Rendered images with source text
++++++++
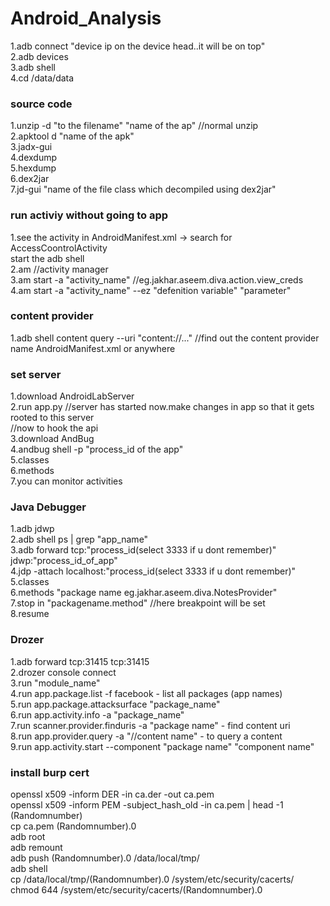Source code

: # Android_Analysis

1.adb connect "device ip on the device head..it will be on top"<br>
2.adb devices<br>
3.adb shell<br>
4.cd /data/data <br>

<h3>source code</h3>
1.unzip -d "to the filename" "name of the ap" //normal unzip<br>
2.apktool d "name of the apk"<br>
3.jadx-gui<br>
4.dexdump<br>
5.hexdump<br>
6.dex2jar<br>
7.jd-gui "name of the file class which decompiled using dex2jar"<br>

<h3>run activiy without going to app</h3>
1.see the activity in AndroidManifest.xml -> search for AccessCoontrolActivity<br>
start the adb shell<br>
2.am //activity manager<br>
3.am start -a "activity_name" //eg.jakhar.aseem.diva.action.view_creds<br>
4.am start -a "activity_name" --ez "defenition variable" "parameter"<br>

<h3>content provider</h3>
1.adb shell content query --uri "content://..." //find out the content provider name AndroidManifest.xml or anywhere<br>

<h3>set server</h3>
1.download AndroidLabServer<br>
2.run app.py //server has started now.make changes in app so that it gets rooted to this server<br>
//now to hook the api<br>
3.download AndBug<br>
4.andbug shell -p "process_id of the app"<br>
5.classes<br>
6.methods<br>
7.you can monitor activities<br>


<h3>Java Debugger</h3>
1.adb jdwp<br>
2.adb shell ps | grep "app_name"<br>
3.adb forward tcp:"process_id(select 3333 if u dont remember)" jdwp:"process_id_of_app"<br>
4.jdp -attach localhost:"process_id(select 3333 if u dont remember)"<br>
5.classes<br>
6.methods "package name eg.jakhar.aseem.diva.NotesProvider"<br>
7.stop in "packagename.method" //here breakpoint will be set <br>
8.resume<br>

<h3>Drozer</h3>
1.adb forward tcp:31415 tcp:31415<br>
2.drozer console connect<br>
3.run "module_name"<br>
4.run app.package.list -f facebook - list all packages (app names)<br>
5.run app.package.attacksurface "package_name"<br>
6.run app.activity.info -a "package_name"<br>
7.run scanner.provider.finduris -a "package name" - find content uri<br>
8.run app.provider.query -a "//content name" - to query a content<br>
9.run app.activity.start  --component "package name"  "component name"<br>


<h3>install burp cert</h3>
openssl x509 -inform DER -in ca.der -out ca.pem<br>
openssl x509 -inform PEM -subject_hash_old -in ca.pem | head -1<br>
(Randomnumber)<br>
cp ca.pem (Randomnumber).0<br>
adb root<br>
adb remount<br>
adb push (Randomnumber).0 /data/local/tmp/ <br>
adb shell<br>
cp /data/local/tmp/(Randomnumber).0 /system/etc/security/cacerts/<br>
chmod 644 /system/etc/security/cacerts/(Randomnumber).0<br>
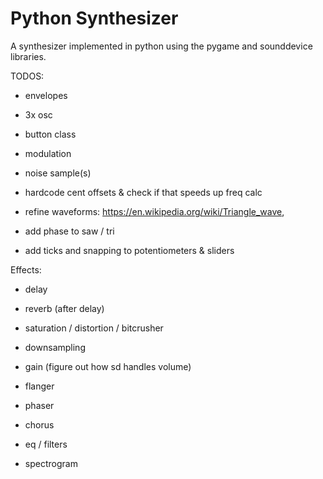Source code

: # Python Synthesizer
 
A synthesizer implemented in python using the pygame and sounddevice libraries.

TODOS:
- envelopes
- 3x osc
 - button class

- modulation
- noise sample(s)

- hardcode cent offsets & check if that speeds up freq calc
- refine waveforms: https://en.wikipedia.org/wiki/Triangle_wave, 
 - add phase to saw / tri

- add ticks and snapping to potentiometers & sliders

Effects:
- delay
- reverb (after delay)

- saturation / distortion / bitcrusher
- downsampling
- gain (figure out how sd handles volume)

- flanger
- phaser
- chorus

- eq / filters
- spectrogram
++++++++
▸ ACTIVITY
Output only the lines from the one with "- reverb (after delay)" through the last line of the entries above; please keep them exact.

▸ YOUR RESPONSE
- reverb (after delay)

- saturation / distortion / bitcrusher
- downsampling
- gain (figure out how sd handles volume)

- flanger
- phaser
- chorus

- eq / filters
- spectrogram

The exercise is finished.